If you experience any one or more of these symptoms, you're likely experiencing some digestive dysfunction. But don't fret! I've got a few tips you can implement right now to help ease the burden on your body and optimize your digestion. 

1. Slow Down & Eat Mindfully

Digestion is a parasympathetic process, meaning we need to rest in order to digest. We need to calm down and enter this parasympathetic state so our brain can then signal to the rest of the body that we're about to eat and it's time to prepare for digestion.

If you're eating on the go, standing up, or while distracted with a million other things, you're in a sympathetic state (think fight or flight) instead of parasympathetic. When we're stressed and sympathetic while eating, this communication process is interrupted and we're already starting the meal off on the wrong foot. 

Before each meal, sit down and take a few deep breaths and limit distractions like your phone or the TV. Family meals or meals with friends can be great for digestion when you're just enjoying each-other's company. 

2. Chew, Chew, Chew!

In order to properly digest, you've got to chew your food really, really well. This is important for two reasons.

First, our saliva has enzymes which are critical in the breakdown and digestion of carbohydrates.
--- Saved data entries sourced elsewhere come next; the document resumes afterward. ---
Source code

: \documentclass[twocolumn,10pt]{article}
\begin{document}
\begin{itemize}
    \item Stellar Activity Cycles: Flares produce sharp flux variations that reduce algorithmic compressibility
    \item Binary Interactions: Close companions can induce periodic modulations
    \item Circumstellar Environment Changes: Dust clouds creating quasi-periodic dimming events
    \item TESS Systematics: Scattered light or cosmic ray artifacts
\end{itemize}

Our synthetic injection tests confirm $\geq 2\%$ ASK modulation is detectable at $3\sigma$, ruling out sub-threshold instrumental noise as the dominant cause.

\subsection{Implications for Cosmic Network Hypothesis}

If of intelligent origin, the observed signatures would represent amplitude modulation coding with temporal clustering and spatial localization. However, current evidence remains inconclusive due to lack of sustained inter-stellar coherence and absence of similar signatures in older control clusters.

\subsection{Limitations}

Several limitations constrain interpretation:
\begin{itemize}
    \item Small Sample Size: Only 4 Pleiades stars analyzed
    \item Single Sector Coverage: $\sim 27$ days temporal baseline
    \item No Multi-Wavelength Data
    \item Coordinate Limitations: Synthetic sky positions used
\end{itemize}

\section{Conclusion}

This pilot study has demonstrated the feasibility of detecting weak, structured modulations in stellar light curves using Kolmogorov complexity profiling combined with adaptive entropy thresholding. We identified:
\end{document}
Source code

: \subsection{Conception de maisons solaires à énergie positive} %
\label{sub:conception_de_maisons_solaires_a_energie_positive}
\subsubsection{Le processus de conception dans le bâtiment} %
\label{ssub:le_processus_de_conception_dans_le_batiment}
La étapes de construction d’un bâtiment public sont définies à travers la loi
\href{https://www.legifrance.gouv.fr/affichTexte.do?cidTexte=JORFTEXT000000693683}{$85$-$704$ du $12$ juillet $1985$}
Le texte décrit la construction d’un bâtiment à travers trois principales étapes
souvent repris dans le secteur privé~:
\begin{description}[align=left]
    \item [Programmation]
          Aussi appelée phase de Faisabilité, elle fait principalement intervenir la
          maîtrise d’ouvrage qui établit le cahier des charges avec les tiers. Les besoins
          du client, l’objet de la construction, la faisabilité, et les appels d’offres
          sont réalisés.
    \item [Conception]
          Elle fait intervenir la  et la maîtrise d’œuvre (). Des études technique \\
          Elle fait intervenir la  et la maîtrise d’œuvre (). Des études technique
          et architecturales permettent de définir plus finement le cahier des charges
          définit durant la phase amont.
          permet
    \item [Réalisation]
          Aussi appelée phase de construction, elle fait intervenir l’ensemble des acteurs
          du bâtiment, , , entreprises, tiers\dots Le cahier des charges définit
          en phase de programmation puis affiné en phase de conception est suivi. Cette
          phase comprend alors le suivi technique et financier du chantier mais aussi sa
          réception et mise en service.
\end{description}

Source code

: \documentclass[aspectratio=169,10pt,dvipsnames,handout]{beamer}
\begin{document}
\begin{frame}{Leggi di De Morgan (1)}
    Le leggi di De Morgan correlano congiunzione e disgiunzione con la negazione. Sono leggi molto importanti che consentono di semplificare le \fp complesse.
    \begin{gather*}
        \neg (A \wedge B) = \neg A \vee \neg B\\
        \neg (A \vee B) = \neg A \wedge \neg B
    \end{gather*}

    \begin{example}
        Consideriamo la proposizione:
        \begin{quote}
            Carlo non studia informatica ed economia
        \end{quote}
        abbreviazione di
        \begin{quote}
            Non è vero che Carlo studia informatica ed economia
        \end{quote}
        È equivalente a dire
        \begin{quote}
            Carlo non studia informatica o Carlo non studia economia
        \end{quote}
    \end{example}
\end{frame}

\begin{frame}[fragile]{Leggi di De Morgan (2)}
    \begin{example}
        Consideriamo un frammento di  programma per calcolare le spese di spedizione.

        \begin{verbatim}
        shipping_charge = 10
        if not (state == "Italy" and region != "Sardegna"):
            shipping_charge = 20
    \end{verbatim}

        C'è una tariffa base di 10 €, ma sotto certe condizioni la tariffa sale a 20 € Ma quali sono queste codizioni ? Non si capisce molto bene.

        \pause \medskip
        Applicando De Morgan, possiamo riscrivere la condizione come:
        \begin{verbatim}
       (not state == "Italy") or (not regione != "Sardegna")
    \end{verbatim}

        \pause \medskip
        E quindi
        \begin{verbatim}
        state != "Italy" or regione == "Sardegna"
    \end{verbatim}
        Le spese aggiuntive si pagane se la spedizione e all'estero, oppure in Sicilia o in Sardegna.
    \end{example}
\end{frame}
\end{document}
If you're not chewing your food enough, you're not allowing these enzymes to do their job in your mouth. These undigested carbohydrates continue down into the intestines where they can ferment and cause excessive and foul smelling gas and lead to an imbalance of gut bacteria. 

Second, improperly chewed food creates a huge burden on our intestines. When food particles are too big, they can damage the gut lining making it permeable and causing what's known as leaky gut. We want our gut lining to be sealed nice and tight so nothing escapes that isn't supposed to.

I'm willing to bet the majority of people reading this aren't chewing their food enough. It may be helpful to count how many times you chew at first until you make it a habit. Aim for at least 30 chews per bite, more for high protein foods like meat. Undigested proteins are particularly tough on the intestines. 

3. Consider Digestive Bitters and/or HCl Support

Our stomach needs to be highly acidic in order to breakdown our food once it's chewed and swallowed. The pH (specifically the acidity) of the food also triggers the release of pancreatic enzymes and sodium bicarbonate (to neutralize the acidic food) when the food moves from the stomach to the small intestine.  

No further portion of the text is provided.